- [TASK REQUIREMENTS] The answer must be a single number: how many lines in the entries hold the string "Peano".

- [DATA IN THIS EXERCISE]
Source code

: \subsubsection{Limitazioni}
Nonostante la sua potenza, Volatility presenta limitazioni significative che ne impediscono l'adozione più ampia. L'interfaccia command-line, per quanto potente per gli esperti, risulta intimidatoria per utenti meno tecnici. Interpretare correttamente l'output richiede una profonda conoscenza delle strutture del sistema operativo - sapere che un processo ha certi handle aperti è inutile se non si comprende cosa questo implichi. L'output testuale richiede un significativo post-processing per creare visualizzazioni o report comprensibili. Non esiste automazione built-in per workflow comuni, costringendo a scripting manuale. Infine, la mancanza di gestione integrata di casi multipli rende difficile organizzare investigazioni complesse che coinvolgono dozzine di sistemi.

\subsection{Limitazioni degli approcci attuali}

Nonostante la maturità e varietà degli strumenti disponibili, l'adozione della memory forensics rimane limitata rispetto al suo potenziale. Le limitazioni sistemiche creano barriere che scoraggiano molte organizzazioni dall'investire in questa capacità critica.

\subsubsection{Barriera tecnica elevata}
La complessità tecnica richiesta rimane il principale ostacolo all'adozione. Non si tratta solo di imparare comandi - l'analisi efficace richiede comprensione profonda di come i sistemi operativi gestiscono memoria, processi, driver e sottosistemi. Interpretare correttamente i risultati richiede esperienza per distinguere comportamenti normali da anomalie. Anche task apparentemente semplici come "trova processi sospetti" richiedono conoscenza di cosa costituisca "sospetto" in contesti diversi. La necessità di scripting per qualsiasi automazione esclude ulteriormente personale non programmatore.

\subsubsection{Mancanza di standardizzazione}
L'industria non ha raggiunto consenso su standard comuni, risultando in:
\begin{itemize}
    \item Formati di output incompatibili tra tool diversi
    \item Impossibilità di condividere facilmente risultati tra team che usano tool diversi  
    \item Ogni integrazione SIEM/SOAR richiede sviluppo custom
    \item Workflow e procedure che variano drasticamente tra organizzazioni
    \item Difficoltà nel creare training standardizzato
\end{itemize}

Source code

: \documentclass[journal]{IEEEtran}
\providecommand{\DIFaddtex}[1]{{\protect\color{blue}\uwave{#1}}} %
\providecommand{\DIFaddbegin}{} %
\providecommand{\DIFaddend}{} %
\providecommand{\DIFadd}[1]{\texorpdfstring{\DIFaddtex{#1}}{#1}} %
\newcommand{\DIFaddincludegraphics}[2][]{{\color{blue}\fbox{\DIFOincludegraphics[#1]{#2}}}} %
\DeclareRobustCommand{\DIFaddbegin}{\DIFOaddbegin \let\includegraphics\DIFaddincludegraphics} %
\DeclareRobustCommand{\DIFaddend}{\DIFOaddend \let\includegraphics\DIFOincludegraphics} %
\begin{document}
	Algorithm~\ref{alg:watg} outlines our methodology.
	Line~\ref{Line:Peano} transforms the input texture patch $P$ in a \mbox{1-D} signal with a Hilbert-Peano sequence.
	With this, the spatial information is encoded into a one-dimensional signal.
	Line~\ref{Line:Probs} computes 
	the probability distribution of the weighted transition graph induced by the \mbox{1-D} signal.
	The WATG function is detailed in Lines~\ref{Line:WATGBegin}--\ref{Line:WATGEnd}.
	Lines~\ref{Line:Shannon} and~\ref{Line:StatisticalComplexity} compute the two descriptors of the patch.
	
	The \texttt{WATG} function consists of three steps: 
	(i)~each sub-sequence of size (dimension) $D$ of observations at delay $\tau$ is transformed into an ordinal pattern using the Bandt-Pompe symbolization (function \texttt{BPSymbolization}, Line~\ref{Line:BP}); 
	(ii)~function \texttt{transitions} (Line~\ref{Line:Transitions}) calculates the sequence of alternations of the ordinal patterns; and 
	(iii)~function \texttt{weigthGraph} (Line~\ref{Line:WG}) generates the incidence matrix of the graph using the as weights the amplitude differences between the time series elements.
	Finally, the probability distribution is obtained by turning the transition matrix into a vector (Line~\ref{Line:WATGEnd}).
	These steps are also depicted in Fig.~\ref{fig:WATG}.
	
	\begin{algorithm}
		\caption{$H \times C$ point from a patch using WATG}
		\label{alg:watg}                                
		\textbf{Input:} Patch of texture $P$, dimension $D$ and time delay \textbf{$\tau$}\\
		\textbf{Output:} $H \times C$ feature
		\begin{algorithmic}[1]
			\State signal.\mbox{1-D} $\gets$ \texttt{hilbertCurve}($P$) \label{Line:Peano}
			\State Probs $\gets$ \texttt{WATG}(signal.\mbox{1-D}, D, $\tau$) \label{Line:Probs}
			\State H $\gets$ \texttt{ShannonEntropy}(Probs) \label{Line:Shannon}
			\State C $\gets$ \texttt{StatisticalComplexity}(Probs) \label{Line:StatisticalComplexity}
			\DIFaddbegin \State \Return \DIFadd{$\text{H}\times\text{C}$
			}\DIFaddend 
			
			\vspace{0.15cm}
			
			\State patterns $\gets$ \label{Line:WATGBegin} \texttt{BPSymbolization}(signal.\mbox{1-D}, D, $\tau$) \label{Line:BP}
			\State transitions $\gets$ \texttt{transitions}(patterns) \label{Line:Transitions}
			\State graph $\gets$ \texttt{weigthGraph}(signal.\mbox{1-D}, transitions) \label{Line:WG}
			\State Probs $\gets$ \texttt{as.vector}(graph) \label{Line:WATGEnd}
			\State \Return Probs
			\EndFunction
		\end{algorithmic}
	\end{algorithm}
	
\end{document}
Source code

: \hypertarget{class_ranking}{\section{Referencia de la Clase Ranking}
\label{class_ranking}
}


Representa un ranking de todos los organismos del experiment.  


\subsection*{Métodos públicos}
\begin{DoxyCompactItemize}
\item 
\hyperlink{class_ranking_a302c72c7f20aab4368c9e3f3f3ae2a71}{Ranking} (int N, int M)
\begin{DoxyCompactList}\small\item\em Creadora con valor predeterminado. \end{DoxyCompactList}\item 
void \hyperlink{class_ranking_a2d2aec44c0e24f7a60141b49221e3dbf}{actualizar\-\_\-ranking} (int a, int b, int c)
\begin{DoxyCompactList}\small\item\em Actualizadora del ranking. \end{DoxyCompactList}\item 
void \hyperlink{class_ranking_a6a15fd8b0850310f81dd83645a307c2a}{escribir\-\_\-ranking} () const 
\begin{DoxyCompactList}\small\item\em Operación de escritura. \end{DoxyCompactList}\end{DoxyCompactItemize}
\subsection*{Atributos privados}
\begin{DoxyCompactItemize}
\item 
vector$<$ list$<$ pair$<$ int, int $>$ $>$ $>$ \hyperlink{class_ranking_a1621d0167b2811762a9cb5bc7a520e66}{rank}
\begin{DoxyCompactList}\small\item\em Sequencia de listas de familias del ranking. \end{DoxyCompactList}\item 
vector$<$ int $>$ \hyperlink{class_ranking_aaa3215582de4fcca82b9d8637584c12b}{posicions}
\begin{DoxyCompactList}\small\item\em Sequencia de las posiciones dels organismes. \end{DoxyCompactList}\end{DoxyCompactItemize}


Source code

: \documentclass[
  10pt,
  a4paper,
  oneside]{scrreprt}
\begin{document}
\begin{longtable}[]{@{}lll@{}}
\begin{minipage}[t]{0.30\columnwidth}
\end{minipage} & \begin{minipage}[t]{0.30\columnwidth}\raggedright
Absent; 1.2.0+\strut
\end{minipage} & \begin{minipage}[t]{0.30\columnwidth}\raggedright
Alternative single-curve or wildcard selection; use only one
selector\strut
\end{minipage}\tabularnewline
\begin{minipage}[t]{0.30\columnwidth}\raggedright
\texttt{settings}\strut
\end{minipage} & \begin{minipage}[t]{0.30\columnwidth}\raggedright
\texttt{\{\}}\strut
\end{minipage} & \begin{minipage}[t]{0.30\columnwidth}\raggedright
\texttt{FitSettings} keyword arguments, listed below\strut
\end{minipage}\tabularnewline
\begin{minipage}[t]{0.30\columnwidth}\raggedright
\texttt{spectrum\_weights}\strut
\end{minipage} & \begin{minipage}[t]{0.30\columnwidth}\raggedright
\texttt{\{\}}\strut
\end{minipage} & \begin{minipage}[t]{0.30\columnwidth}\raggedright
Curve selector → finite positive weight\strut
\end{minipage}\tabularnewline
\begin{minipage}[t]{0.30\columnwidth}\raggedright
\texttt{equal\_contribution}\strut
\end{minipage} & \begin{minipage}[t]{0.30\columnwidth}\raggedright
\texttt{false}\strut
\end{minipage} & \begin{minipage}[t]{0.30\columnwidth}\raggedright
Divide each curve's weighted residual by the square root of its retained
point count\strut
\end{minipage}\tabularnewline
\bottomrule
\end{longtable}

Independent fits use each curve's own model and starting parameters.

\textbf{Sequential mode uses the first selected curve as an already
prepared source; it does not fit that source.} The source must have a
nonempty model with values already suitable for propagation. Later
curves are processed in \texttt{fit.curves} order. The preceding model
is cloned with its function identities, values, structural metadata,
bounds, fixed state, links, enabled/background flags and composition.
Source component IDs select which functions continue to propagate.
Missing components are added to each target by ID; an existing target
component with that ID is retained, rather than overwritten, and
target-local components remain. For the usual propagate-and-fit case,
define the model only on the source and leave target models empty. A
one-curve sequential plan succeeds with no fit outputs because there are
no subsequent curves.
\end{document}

- [SOLUTION FOR THIS EXERCISE] 2